In a recent journal comparing the 1990s to the present, studies have established that when the community criticized police for targeting the black community during traffic stops it received more media coverage and toned down racial profiling. However, whenever there was a significant lack of media coverage or concern with racial profiling, the amount of arrests and traffic stops for the African-American community would significantly rise again.
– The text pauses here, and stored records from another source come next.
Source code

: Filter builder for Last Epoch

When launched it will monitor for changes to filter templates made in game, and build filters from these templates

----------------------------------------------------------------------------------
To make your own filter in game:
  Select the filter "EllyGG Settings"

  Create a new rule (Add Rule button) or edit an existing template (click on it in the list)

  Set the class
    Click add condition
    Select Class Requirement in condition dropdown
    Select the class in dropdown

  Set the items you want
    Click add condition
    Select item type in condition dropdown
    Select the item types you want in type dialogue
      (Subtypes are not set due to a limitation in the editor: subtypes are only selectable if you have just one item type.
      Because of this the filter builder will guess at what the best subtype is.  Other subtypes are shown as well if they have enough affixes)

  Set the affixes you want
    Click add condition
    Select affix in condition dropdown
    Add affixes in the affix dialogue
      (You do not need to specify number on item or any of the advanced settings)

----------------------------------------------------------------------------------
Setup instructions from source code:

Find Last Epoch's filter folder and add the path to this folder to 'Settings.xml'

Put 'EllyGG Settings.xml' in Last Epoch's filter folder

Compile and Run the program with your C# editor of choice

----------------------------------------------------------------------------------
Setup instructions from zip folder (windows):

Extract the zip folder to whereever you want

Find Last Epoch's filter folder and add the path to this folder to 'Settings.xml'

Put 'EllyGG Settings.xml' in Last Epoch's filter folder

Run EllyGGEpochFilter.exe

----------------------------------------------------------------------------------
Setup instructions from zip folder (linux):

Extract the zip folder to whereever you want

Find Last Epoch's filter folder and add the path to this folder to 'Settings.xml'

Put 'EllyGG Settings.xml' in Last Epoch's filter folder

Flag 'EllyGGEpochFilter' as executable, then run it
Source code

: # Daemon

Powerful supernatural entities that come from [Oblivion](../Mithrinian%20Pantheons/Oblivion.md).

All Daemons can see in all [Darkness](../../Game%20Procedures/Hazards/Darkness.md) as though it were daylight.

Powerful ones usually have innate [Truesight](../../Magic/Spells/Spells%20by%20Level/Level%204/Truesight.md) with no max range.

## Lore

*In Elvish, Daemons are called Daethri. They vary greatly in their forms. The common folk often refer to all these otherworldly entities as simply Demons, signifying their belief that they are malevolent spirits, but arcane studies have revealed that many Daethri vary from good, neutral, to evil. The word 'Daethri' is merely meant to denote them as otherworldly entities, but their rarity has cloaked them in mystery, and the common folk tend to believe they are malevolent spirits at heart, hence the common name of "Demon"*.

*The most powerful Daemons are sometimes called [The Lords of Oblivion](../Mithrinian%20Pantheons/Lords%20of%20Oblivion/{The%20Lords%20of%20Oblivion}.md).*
== New York Police Department ==

=== Suspicionless surveillance of Muslims ===

Between 2003 and 2014, the New York City Police Department (NYPD) operated the "Demographics Unit" (later renamed "Zone Assessment Unit") which mapped communities of 28 "ancestries of interest", including those of Muslims, Arabs, and Albanians. Plain-clothed detectives were sent to public places such as coffee shops, mosques and parks to observe and record the public sentiment, as well as map locations where potential terrorists could "blend in". In its 11 years of operation, however, the unit did not generate any information leading to a criminal charge. A series of publications by the Associated Press during 2011–12 gave rise to public pressure to close the unit, and it was finally disbanded in 2014. Racial profiling not only occurs on the streets but also in many institutions. Much like the book Famous all over Town where the author Danny Santiago mentions this type of racism throughout the novel. According to Jesper Ryberg's 2011 article "Racial Profiling And Criminal Justice" in the Journal of Ethics, "It is argued that, given the assumption that criminals are currently being punished too severely in Western countries, the apprehension of more criminals may not constitute a reason in favor of racial profiling at all." It has been stated in a scholarly journal that for over 30 years the use of racial and/or demographic profiling by local authorities and higher level law enforcement's continue to proceed. NYPD Street cops use racial profiling more often, due to the widespread patterns. They first frisk them to check whether they have enough evidence to be even arrested for the relevant crime. "As a practical matter, the stops display a measurable racial disparity: black and Hispanic people generally represent more than 85 percent of those stopped by the police, though their combined populations make up a small share of the city's racial composition." (Baker)

=== Stop-and-frisk ===

The NYPD has been subject to much criticism for its "stop-and-frisk" tactics. According to statistics on the NYPD's stop and frisk policies, collected by the Center for Constitutional Rights, 51% of the people stopped by the police were Black, 33% were Latino, and 9% were White, and only 2% of all stops resulted in contraband findings. Starting in 2013, use of racial profiling by the NYPD was drastically curtailed, as New York Mayor Bill de Blasio was campaigning for the office, and this policy has continued into his term. In June 2019, the independent Office of the Inspector General for the NYPD (OIG-NYPD), under New York City's Department of Investigation (DOI), released a report which found deficiencies in how NYPD tracked and investigated allegations of racial profiling and other types of biased policing against NYPD officers. The report concluded that NYPD had never substantiated any complaints of biased policing since it began tracking them in 2014.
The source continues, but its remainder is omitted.